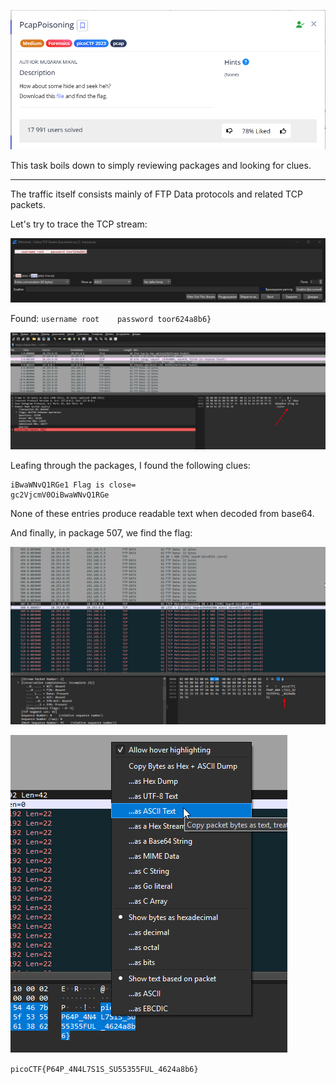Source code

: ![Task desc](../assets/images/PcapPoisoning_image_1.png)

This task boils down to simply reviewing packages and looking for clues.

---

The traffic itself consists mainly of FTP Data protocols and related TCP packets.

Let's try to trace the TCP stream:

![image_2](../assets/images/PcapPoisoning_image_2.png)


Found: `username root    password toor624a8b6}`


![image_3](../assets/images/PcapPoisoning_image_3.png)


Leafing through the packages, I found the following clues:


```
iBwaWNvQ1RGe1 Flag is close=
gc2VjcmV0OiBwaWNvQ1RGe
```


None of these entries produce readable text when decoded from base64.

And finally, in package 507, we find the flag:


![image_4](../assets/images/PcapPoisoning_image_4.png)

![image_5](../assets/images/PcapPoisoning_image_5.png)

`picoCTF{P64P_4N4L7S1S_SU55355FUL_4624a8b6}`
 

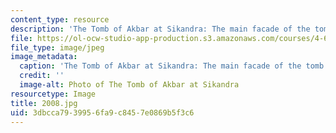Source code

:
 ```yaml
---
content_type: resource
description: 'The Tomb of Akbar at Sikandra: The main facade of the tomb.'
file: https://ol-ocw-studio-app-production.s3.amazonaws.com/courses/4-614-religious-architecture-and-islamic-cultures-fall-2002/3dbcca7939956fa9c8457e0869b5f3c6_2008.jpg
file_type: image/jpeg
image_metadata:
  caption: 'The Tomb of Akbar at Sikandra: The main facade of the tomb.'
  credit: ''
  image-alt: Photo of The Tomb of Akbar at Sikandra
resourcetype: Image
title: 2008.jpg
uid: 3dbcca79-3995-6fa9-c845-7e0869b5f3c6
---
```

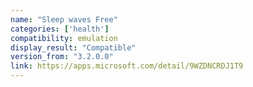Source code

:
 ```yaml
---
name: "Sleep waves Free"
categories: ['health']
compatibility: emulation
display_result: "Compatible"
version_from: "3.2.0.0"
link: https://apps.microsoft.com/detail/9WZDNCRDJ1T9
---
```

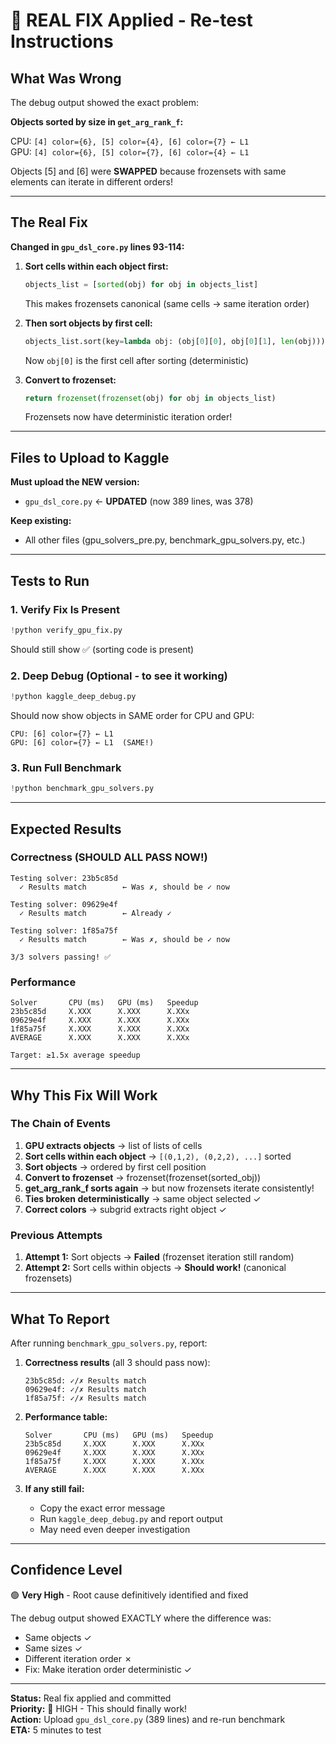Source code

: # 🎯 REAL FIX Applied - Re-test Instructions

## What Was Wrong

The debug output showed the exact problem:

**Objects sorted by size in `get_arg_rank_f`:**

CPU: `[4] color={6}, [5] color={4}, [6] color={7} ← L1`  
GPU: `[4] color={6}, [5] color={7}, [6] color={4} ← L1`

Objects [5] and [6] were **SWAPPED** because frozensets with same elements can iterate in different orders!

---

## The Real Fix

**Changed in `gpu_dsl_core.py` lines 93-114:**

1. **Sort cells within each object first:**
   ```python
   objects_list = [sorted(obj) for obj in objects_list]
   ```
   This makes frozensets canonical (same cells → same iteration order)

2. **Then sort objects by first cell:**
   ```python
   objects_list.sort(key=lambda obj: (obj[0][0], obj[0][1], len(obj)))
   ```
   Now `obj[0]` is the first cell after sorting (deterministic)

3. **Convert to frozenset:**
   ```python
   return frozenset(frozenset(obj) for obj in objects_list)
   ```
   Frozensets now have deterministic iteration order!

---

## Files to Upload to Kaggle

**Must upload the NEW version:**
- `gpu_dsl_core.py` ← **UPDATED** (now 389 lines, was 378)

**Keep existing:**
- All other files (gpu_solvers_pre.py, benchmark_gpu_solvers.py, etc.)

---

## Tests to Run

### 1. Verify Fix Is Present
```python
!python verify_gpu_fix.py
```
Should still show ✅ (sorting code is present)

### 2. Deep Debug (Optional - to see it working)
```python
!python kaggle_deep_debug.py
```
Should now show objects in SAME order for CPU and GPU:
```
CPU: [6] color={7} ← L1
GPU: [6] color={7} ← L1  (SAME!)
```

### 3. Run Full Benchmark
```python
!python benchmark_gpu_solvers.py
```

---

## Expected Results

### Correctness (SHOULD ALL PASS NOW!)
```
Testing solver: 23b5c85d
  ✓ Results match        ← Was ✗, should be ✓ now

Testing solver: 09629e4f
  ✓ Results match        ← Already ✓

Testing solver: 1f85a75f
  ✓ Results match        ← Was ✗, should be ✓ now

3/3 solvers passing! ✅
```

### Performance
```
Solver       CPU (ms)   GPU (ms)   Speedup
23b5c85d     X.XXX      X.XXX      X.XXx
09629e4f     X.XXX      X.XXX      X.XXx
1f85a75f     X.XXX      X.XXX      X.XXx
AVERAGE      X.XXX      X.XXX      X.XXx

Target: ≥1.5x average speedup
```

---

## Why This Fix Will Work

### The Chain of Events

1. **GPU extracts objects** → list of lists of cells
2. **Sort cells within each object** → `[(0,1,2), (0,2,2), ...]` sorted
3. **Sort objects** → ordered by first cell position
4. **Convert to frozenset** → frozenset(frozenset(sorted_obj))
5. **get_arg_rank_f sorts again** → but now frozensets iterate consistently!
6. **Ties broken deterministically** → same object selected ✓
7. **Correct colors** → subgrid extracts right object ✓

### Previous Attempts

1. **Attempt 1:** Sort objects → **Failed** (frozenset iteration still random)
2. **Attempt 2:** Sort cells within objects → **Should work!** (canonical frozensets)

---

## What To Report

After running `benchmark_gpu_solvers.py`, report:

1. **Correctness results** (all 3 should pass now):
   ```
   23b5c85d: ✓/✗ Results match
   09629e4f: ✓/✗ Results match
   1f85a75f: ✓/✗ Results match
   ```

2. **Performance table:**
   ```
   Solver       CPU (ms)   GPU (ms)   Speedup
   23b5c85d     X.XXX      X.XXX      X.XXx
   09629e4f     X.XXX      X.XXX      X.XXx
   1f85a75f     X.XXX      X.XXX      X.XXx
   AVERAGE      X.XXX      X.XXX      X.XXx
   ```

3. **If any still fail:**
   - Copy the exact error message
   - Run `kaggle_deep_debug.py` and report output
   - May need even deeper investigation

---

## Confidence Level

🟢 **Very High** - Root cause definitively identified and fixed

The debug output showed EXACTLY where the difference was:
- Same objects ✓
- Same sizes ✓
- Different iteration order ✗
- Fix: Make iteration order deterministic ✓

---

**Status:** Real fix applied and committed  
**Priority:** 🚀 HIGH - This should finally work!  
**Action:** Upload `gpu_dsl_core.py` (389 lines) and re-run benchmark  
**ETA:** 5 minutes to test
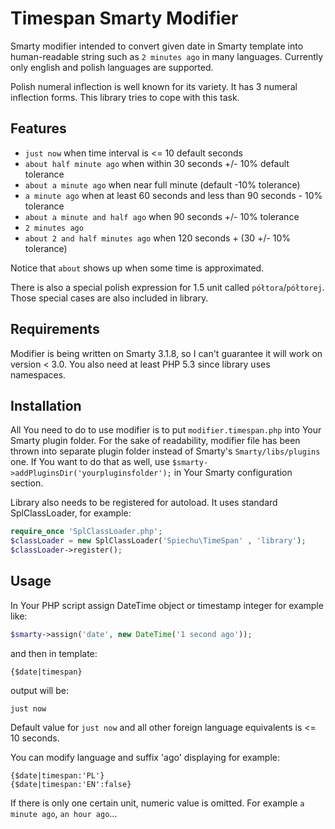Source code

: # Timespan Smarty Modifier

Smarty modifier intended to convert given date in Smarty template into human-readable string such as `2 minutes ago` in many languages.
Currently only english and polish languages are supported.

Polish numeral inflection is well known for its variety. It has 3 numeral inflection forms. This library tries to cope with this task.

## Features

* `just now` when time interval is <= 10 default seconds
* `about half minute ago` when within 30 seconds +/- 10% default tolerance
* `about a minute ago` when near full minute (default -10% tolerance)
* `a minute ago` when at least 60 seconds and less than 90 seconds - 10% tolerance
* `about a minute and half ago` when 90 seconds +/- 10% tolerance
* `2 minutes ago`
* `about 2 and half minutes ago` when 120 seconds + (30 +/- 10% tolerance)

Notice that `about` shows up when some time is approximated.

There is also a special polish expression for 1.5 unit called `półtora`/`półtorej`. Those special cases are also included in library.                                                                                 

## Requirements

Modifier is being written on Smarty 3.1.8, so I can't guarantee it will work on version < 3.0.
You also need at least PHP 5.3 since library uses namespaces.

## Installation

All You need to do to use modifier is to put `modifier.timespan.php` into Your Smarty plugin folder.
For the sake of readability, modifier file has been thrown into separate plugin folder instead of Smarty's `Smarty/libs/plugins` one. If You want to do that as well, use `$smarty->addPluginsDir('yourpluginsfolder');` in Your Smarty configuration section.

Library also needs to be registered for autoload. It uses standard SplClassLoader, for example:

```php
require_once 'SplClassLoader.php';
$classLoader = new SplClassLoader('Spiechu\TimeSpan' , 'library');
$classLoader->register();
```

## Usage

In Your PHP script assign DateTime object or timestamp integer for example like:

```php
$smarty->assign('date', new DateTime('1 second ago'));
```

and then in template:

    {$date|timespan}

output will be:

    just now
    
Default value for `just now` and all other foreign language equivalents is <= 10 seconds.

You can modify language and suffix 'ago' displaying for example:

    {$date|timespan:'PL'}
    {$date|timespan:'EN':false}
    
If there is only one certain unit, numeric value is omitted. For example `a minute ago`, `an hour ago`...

= = = = = = =

- THE PROBLEM
Produce a verbatim copy of the lines from the one holding "## Installation" to the final line of the data, and nothing more.

- WRITTEN RESPONSE
## Installation

All You need to do to use modifier is to put `modifier.timespan.php` into Your Smarty plugin folder.
For the sake of readability, modifier file has been thrown into separate plugin folder instead of Smarty's `Smarty/libs/plugins` one. If You want to do that as well, use `$smarty->addPluginsDir('yourpluginsfolder');` in Your Smarty configuration section.

Library also needs to be registered for autoload. It uses standard SplClassLoader, for example:

```php
require_once 'SplClassLoader.php';
$classLoader = new SplClassLoader('Spiechu\TimeSpan' , 'library');
$classLoader->register();
```

## Usage

In Your PHP script assign DateTime object or timestamp integer for example like:

```php
$smarty->assign('date', new DateTime('1 second ago'));
```

and then in template:

    {$date|timespan}

output will be:

    just now
    
Default value for `just now` and all other foreign language equivalents is <= 10 seconds.

You can modify language and suffix 'ago' displaying for example:

    {$date|timespan:'PL'}
    {$date|timespan:'EN':false}
    
If there is only one certain unit, numeric value is omitted. For example `a minute ago`, `an hour ago`...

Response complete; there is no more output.